The proton beam RBE at the end of the spread out Bragg Peak is _____ the RBE at the center of the spread out Bragg Peak. A. always higher than B. always lower than C. always the same as D. higher for passive scattered but lower for pencil beam scanning E. lower for passive scattered but higher for pencil beam scanning

A

A. always higher than End-of-range effects may be responsible for higher RBE effects at the end of the spread out Bragg Peak. Some proton centers attempt to mitigate these effects by not having all of the beams stop on the same critical structure

61
Q

The primary advantage of protons over x-rays for therapy is _____. A. less cost B. sharper penumbra C. higher RBE D. no exit dose E. insensitivity to organ motion

A

D. no exit dose The absence of exit dose allows proton beams to spare organs at risk downstream. Protons are more expensive than x-rays and are more sensitive to uncertainties, such as those introduced by organ motion. The clinical RBE is higher, 1.1, but this is incorporated in the prescription doses used, so the equivalent dose to the target is similar to that for photons.
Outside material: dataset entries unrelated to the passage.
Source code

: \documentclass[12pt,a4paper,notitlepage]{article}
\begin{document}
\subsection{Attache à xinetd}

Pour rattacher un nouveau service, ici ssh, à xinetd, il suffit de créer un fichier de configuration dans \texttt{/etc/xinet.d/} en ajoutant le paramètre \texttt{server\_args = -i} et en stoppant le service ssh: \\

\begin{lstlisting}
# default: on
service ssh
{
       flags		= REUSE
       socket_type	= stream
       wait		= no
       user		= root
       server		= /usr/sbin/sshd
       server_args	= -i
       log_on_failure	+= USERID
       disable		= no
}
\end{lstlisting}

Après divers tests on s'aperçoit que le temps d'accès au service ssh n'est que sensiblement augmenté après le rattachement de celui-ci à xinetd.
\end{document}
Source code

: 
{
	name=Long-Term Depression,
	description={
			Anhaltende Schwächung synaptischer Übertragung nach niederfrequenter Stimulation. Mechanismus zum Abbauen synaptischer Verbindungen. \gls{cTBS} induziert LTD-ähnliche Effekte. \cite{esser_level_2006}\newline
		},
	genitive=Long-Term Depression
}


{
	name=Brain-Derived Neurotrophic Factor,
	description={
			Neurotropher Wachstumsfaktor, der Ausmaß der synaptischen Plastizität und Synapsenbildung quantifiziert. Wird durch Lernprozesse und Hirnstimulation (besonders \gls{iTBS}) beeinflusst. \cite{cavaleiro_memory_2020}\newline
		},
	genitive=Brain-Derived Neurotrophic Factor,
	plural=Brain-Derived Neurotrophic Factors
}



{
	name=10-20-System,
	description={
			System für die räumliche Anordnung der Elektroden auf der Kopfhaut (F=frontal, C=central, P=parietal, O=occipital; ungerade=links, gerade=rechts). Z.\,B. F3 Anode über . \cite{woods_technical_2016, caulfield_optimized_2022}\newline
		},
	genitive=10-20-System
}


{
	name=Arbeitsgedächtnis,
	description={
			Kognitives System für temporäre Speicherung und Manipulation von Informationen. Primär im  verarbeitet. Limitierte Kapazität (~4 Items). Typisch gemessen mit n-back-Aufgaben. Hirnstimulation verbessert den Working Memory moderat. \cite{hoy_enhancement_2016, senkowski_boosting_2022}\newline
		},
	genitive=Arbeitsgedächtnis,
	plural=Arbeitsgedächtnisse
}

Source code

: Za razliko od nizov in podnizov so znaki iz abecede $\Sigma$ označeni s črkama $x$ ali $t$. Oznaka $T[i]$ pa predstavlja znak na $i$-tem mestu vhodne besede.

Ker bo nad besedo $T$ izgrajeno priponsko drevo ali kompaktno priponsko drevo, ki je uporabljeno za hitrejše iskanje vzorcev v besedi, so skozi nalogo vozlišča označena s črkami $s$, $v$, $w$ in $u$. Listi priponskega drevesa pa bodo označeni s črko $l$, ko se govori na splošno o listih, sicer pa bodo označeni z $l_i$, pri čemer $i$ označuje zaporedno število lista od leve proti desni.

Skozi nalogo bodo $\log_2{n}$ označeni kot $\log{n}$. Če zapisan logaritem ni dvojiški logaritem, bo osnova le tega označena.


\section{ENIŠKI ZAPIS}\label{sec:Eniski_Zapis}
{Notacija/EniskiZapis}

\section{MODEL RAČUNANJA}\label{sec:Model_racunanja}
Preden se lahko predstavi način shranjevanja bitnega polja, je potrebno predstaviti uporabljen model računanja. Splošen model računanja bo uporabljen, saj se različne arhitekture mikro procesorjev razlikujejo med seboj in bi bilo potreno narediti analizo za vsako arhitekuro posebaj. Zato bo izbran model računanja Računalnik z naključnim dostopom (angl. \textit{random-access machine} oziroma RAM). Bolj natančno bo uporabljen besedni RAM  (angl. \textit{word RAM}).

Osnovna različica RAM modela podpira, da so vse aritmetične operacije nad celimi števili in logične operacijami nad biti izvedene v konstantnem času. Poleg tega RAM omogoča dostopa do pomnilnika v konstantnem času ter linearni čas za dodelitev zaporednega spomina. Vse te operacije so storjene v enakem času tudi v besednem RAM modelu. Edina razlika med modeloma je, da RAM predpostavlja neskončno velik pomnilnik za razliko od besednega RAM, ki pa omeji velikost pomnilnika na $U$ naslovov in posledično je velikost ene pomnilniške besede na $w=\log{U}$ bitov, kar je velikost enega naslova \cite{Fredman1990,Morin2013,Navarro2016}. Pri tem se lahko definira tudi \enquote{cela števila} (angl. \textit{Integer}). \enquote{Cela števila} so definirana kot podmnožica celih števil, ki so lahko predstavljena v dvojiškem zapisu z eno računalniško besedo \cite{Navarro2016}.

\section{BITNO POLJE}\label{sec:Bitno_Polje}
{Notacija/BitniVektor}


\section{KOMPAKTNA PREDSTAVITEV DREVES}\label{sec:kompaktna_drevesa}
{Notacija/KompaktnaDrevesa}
The lateral penumbra for protons is sharper at shallow depths, but larger at deeper depths

62
Q

The penumbra of a proton beam is a function of _____. A. depth B. energy C. air gap between the patient and the aperture D. All of the above are true. E. None of the above is true

A

All of the above are true. Proton scatter causes lateral spread of the beam beyond the field edges, and the amount of scatter is dependent upon the depth in the patient, the energy of the beam, and the air gap between the aperture and the patient.